Primary Keys

In JOIN, we stated that the flight_id field in the flights table was a primary key...

JOIN airport.flights ON boarding_passes.flight_id = flights.flight_id;

...what's this mean exactly?

A primary key (PK) uniquely identifies each record in a table.

They're like a Social Security Number!

Confused? Consider this: every U.S. citizen must have a unique Social Security Number to identify themselves and no one else. Therefore, a Social Security Number to a U.S. citizen is the equivalent of a primary key to a record.

If some U.S. citizens had the same Social Security Number, we wouldn't be able to uniquely identify them. This would be a huge issue.

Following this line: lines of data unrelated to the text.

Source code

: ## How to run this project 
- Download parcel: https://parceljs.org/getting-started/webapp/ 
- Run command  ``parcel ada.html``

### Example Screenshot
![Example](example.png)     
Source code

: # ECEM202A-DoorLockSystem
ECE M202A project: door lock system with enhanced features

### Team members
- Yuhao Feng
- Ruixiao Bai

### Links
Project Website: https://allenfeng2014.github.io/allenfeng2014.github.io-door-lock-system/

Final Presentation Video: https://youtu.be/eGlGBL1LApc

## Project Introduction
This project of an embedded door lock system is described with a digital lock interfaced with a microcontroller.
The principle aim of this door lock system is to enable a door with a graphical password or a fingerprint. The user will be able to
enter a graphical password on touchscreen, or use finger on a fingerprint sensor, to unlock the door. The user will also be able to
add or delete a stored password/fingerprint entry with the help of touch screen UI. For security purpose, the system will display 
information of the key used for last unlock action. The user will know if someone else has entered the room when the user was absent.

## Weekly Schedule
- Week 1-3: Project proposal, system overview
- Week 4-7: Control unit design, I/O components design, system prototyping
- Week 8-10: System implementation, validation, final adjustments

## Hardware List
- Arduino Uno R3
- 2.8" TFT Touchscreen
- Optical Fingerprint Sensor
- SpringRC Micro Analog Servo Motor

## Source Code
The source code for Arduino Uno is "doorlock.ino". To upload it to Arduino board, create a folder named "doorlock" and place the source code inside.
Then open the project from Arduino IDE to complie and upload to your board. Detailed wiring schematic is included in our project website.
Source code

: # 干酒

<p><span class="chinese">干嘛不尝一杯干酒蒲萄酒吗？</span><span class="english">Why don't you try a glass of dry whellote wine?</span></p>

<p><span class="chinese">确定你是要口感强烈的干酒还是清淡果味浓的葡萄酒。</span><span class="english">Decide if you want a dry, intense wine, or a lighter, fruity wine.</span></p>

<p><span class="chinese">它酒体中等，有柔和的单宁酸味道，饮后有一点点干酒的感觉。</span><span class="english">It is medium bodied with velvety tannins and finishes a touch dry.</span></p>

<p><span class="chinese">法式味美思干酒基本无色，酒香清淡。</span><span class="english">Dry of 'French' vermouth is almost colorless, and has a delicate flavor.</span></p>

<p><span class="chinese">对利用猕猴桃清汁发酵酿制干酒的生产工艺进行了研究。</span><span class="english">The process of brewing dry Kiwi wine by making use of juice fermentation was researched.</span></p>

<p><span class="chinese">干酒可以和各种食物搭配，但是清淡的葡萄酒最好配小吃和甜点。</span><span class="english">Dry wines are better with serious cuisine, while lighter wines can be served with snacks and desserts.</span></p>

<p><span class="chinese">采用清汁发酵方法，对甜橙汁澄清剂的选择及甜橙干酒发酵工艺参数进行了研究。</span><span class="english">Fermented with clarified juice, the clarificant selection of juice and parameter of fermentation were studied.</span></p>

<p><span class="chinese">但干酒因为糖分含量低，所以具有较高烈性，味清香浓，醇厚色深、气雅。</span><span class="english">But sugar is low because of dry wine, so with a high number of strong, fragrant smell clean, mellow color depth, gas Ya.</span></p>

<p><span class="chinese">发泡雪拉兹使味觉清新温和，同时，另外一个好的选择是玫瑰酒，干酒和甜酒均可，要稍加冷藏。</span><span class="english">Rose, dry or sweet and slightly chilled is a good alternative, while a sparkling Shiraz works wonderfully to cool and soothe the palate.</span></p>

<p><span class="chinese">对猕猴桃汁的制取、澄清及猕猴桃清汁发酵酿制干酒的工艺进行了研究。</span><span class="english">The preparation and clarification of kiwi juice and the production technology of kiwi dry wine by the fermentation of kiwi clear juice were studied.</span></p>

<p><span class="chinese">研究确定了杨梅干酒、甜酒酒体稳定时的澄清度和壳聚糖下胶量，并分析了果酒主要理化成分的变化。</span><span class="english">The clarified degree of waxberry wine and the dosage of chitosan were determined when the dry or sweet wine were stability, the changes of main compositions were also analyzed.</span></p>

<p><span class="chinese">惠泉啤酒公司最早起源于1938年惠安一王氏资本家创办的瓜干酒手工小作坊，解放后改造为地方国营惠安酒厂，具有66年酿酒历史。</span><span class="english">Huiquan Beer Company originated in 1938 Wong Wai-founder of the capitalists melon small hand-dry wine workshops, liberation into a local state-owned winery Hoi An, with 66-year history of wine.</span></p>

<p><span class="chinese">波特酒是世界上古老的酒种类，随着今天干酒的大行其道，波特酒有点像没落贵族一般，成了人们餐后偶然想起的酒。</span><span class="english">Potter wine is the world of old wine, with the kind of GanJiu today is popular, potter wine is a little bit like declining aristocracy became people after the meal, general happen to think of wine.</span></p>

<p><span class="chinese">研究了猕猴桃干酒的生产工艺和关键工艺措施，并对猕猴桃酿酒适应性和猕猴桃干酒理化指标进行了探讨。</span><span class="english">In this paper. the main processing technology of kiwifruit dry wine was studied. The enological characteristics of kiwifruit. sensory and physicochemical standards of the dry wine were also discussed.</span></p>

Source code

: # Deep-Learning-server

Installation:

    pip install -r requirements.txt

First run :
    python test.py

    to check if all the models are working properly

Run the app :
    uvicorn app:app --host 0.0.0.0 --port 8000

In the same way, if we can't unique identify each record in a table, then we'd run into problems. This is why every record must have a primary key.

How to identify in schema

You can typically identify primary keys within a given table if they have a "PK" next to them.

In the case of the flights table, we can easily see its primary key is the flight_id field.

The reason that flights.flight_id is the primary key of the flights table is because each flight must be able to be uniquely identified. If they aren't, then no one would know which flight a given flight ID is actually referring to, and might go to the wrong boarding gate!

For some extra practice, we can identify the primary key of the boarding_passes table. It's the id field...

...is because each boarding pass must be able to be uniquely identified. If they aren't, then multiple people could use the same boarding pass!